What is needed — Do any lines in the data below contain "function"? If so, copy every one of them.

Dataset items
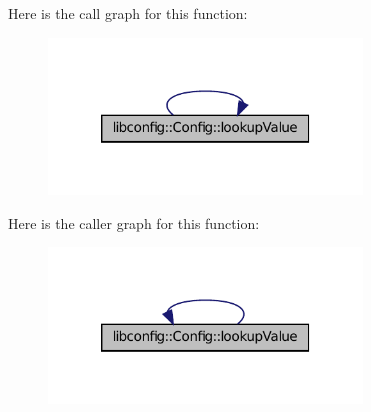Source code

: Here is the call graph for this function:
\nopagebreak
\begin{figure}[H]
\begin{center}
\leavevmode
\includegraphics[width=236pt]{classlibconfig_1_1_config_a5087522213b6c2b2b658c6d1fdbe21dd_cgraph}
\end{center}
\end{figure}




Here is the caller graph for this function:
\nopagebreak
\begin{figure}[H]
\begin{center}
\leavevmode
\includegraphics[width=236pt]{classlibconfig_1_1_config_a5087522213b6c2b2b658c6d1fdbe21dd_icgraph}
\end{center}
\end{figure}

Task answer —
: Here is the call graph for this function:
Here is the caller graph for this function:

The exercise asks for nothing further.